“Dance of the Bear”

Legend of The Shpoler Zeide

Experience laughter, drama and intrigue!


Go back in time. Immerse yourself in a world that is normally shrouded in mystery. Learn about authentic Judaism while having a blast with your friends or family.

Your journey through this room begins in a nondescript Ellis Island office, complete with the now-famous suitcases. But the documents, photographs and inscriptions scattered throughout the room conceal centuries of history.

Decipher the clues to learn the story of the Polonsky family’s journey from Europe to America as you reconstruct their REAL family tree.

Escape Room Brooklyn Zeide Study.jpg

But wait! The journey isn’t over yet.

Put the last piece in the tree and a door swings open, leading you farther back into Dr. Paull’s ancestry - to the world of the legendary mystic, the Shpoler Zeide.


Touch his dusty tomes on the shelves and play a part in redeeming an innocent captive, right here! (Yes, there is dancing involved!)

Will you figure out the clues in time to save the poor Jewish prisoner?

We really had to use our noggins to figure this one out and just in the nick of time with seconds left on the clock. [We] really felt as if we were back in time and part of the experience. We also learned a few lessons during our journey. [What] a memorable, fun and exciting experience.

- Stanley Jacobs

Backstory: The Legend of the Dancing Bear

The Shpola Zeide was legendary for his love for the fellow Jews. One day he heard that a Jew was thrown to a dungeon by a local poretz  (noble landowner) for not being able to pay his rent.

This particular poretz  was known to starve his prisoners and then force them into a dance competition with a Cossack soldier while wearing a heavy bearskin. If the Jew collapsed first, it meant he was guilty and would be whipped to death. If the Cossack fell first, the Jew would go free.

Of course, no Jew stood a chance. The Cossacks were well-trained, powerful horsemen and athletic dancers with tremendous energy.

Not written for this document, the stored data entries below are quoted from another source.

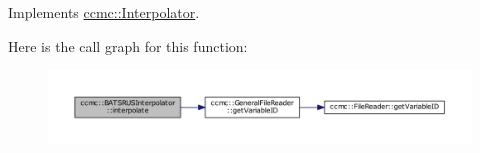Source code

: Implements \hyperlink{classccmc_1_1_interpolator_ad5c1dd3693f83d75a2335b7c28cd649d}{ccmc\-::\-Interpolator}.



Here is the call graph for this function\-:
\nopagebreak
\begin{figure}[H]
\begin{center}
\leavevmode
\includegraphics[width=350pt]{classccmc_1_1_b_a_t_s_r_u_s_interpolator_a9a9a185e83767d1bfc9b1bb584cd250f_cgraph}
\end{center}
\end{figure}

The next morning, the guards arrived to bring the prisoner to the dance-off. They threw a bearskin into the dungeon, waited for the prisoner to don the skin and hauled him up with a rope. But they did not know that the Shpoler Zeide had secretly switched places with the prisoner.

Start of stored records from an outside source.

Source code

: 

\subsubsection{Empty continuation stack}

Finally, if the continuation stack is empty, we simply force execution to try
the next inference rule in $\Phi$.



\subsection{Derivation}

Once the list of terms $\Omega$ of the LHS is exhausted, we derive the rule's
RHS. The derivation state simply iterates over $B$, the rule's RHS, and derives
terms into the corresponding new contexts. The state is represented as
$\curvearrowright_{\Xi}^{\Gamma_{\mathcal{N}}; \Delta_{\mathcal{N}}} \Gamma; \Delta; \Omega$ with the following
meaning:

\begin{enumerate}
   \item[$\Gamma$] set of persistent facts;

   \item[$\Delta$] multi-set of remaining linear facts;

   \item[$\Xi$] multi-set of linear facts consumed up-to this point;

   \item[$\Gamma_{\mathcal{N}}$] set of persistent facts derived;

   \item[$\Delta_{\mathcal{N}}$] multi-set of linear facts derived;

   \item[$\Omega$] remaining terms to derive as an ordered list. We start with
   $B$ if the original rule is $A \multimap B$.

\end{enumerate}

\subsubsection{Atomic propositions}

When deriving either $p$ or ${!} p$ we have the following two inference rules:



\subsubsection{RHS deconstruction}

The “prisoner” was led to the Great House of the nobles, where a drinking party was in full swing. Everyone hooted and jeered when he came in. The band started to play and the Cossack danced.

And the Jew danced.

People were surprised to see that they were evenly matched. The Cossack danced again, and the Jew in the bear suit danced as well. Hours passed as the band played song after song. Never had a Jew danced so hard and so excellently. Never before had a Cossack met his match.

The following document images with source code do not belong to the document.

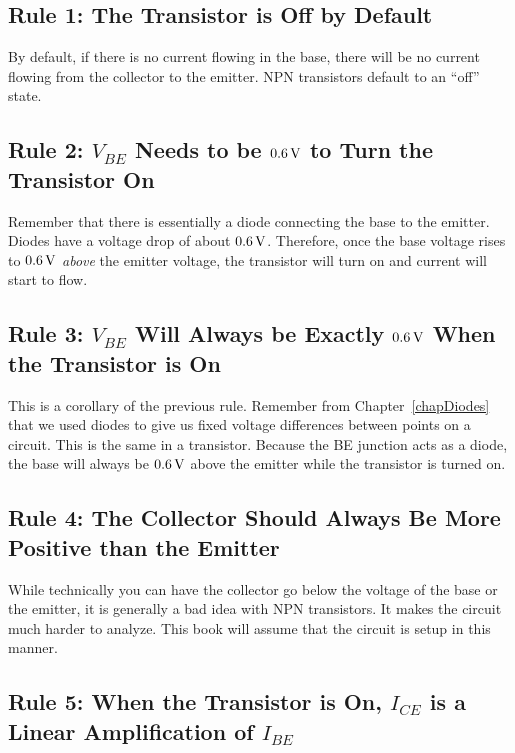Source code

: \subsection*{Rule 1: The Transistor is Off by Default}

By default, if there is no current flowing in the base, there will be no current flowing from the collector to the emitter.
NPN transistors default to an ``off'' state.

\subsection*{Rule 2: $V_{BE}$ Needs to be $0.6\,\si{\volt}$ to Turn the Transistor On}

Remember that there is essentially a diode connecting the base to the emitter.
Diodes have a voltage drop of about $0.6\,\si{\volt}$.  
Therefore, once the base voltage rises to $0.6\,\si{\volt}$ \emph{above} the emitter voltage, the transistor will turn on and current will start to flow.

\subsection*{Rule 3: $V_{BE}$ Will Always be Exactly $0.6\,\si{\volt}$ When the Transistor is On}

This is a corollary of the previous rule.
Remember from Chapter~\ref{chapDiodes} that we used diodes to give us fixed voltage differences between points on a circuit.
This is the same in a transistor.
Because the BE junction acts as a diode, the base will always be $0.6\,\si{\volt}$ above the emitter while the transistor is turned on.

\subsection*{Rule 4: The Collector Should Always Be More Positive than the Emitter}

While technically you can have the collector go below the voltage of the base or the emitter, it is generally a bad idea with NPN transistors.
It makes the circuit much harder to analyze.
This book will assume that the circuit is setup in this manner.

\subsection*{Rule 5: When the Transistor is On, $I_{CE}$ is a Linear Amplification of $I_{BE}$}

By now the guests had stopped laughing and sat there stunned.

Finally the musicians got tired, and even the Cossack dancer was willing to stop. Not so the Jew - who was really the Shpoler Zeide - under the bear skin, singing the niggun (Chassidic melody) he had been taught ('Hop Cozzack'), and dancing as he had never danced before!

The band picked up with renewed vigor, and the tune accelerated rapidly.

"Hop Cozzack" the Shpola Zeide cried ('Jump, Cossack!)', swinging his arms and kicking his feet, as he continued to dance with astonishing ease. Suddenly the Cossack dancer's cruel heart gave out and he fell to the ground, dead. This is how the Shpola Zeide won "The Bear Dance," and his fellow Jew was freed from prison.

Backstory: Dr. Jeffrey Paull’s Family Tree

The escape room dramatizes the genealogical discoveries made by Dr. Jeffrey Mark Paull in his quest to reconnect with his family’s long-lost noble heritage. Paull captured his experiences in a volume called "A Noble Heritage." The stranger-than-fiction, but true, plot weaves genealogy, Jewish history, sacrifices and miracles.